Question. Find, with proof, the possible values of a rational number $q$ for which $q+\sqrt{2}$ is a reduced quadratic irrational.
So, by definition a quadratic irrational is one of the form $u+v\sqrt{d}$ where $u,v\in\Bbb Q, v\neq 0$ and $d$ being square-free. Then, it is said to be reduced if it exceeds $1$ and has conjugate in the interval $(-1, 0)$.
For the question at hand; this corresponds to having $-1<q-\sqrt{2}<0$ and $q+\sqrt{2}>1$.
But I'm not quite sure how to proceed from here?

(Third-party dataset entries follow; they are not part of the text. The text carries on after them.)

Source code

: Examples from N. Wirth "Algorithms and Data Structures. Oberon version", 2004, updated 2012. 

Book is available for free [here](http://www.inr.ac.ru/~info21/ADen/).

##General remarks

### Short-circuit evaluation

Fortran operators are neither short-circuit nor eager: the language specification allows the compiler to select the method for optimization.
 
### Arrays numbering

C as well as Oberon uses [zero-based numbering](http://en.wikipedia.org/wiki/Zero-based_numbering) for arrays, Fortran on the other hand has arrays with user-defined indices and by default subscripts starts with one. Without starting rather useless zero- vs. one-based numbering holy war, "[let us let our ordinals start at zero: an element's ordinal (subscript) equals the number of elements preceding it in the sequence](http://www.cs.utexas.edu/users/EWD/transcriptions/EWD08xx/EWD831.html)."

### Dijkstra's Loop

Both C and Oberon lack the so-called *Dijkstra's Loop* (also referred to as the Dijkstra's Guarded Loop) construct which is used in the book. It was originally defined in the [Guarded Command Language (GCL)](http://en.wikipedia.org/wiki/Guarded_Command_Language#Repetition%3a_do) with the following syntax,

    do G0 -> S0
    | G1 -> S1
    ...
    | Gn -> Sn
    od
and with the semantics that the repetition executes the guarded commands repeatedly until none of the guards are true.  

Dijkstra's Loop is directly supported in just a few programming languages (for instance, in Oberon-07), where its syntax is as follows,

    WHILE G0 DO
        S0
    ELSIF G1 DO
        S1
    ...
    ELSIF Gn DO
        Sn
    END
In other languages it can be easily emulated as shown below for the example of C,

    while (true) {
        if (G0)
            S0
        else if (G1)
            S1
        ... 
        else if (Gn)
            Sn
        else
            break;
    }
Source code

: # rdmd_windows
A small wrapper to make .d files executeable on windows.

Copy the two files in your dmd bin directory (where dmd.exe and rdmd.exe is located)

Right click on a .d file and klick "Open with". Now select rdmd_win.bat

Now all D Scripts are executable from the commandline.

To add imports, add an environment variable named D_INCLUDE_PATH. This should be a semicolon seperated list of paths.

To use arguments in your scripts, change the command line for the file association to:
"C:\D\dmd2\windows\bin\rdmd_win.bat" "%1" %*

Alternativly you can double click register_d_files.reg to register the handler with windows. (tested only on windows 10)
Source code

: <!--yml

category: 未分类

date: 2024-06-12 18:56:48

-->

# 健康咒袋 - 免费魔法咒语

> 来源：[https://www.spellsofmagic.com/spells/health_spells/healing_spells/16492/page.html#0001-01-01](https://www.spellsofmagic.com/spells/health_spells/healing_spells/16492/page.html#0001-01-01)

Since we have $-1 < q-\sqrt{2} < 0$ and $q+\sqrt{2} > 1$, we can simply move the square roots to get the inequalities $$-1 + \sqrt{2} < q < \sqrt{2} \text{ and } q > 1 - \sqrt{2}$$ Because $-1 + \sqrt{2} > 1 - \sqrt{2}$, our first inequality is all that is necessary. This means we can define a set $S$ of all rational numbers satisfying the inequality as $$S = \left\{q \in \mathbb{Q} \mid q \in (-1+\sqrt{2}, \sqrt{2})\right\}$$ This is the set of all rational numbers between $-1+\sqrt{2}$ and $\sqrt{2}$.